Alexander had experience of the higher numbers of the scale and drank a toast to each of the twenty men present in the room. Then he decided to leave the party early and get some sleep. This was unusual behavior for him; he may have been feeling a little off-color. As was his habit, he took a bath before sleeping, but then a Thessalian friend of his, Medius, invited him to join a late-night party. "You'll enjoy yourself," he promised. The king agreed and continued drinking. Eventually he left and turned in.
On the following day, he felt feverish and spent much of his time in bed. He played dice with Medius and dined with him. Alcohol was on the menu again. According to one version of events, Alexander challenged a fellow guest to down a crater of wine in one go. After he had done so, the man counterchallenged the king to repeat the trick. Alexander tried, but failed. He felt a stabbing pain in his back "as if he had been pierced by a spear," gave a loud cry, and slumped back onto his cushion. He left the party, ate a little food, and took a bath. He now definitely had a fever and fell asleep on the spot in the bathhouse.
By the morning of the third day, Alexander was no better. He was carried out on a couch to conduct the usual daily sacrifice to persuade the gods to watch over him and his army. His indisposition was an annoying setback, but no more than that. He issued instructions to his officers for the imminent Arabian campaign and amused himself by listening to Nearchus reminisce about his adventures at sea.
Then the king was carried on his bed to a waiting boat and taken downstream to the palaces in Babylon. Here he was installed in the paradeisos or, in other words, the Hanging Gardens, doubtless because of their calm, quiet, and coolness. He lay in a vaulted chamber beside a large bathing pool. He discussed vacant posts in the army with his commanders and spent time chatting with Medius.
Days passed; Alexander's condition gradually worsened. There seems to have been a variety of pools and bathhouses in the vicinity, and the king was transferred to at least one of them and finally to a lodge beside the reservoir. These constant removals suggest growing panic among the king's staff.
It was increasingly obvious that he was gravely ill; his commanders and high officials were warned to stay within reach. Generals waited in the courtyard. Company and regimental officers were to gather outside the gates. On June 5 Alexander was ferried back to the Summer Palace. He stayed either there or in the royal tent in the nearby army encampment.
The fever did not abate. By the next evening it was obvious that the king was dying. He had lost the power of speech and he handed his signet ring to his senior general, Perdiccas. In this way he dramatized an at least temporary handover of power.
A rumor spread that Alexander was already dead. Soldiers crowded round the palace entrance, shouting and threatening to riot.

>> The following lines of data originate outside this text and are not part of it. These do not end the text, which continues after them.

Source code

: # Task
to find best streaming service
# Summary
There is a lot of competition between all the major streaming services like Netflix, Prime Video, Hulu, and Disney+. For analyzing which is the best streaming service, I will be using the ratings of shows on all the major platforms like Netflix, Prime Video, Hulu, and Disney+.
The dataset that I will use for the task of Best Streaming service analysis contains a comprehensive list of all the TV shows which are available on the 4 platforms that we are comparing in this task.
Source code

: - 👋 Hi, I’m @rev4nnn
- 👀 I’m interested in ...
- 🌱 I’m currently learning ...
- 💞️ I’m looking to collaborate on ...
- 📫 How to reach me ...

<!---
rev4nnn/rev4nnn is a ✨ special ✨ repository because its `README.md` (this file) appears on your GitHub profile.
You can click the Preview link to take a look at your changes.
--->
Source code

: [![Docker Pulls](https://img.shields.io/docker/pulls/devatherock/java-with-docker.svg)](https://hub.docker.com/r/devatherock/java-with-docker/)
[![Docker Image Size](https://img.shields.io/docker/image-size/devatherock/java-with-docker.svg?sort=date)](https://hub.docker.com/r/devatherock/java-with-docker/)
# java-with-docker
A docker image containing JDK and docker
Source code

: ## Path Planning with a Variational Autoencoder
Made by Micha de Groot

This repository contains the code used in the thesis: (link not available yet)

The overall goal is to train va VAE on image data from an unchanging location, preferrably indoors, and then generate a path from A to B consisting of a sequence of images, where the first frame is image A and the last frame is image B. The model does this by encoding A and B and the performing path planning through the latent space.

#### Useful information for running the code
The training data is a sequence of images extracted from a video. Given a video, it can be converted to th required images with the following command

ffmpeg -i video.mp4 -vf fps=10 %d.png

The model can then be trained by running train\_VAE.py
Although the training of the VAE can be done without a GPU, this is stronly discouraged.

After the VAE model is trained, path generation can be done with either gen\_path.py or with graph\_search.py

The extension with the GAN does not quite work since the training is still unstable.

A second doorway was knocked through the bedroom wall so that they could walk more easily past their dying leader. They were let in, wearing neither cloak nor armor. Alexander's historian Arrian writes:
I imagine some suspected that his death was being covered up by the king's intimates, the eight Bodyguards, but for most their insistent demand to see Alexander was an expression of their grief and longing for the king they were about to lose. They say that Alexander could no longer speak as the army filed past him, but he struggled to raise his head and gave each man a greeting with his eyes.
Seven of his commanders undertook a ritual of incubation. They spent the night in the temple of a Babylonian deity, hoping for an omen-bearing vision or dream. They inquired whether the king should be moved there, but were told, discouragingly, that they should leave him where he was.
On June 11, between three and six o'clock in the afternoon, Alexander died, a month or so short of his thirty-third birthday. What was to happen next? everyone wondered uneasily. Nobody knew. If the stories are correct, the king himself had been no wiser. While still able to speak, he turned his disenchanted attention to the succession. When someone asked him: "To whom do you leave the kingdom?" he replied: "To the strongest." He is said to have added: "I foresee great funeral games after my death."
Perdiccas asked when he wished divine honors paid to him. He replied: "When you yourselves are happy." It is reported that these were Alexander's last words.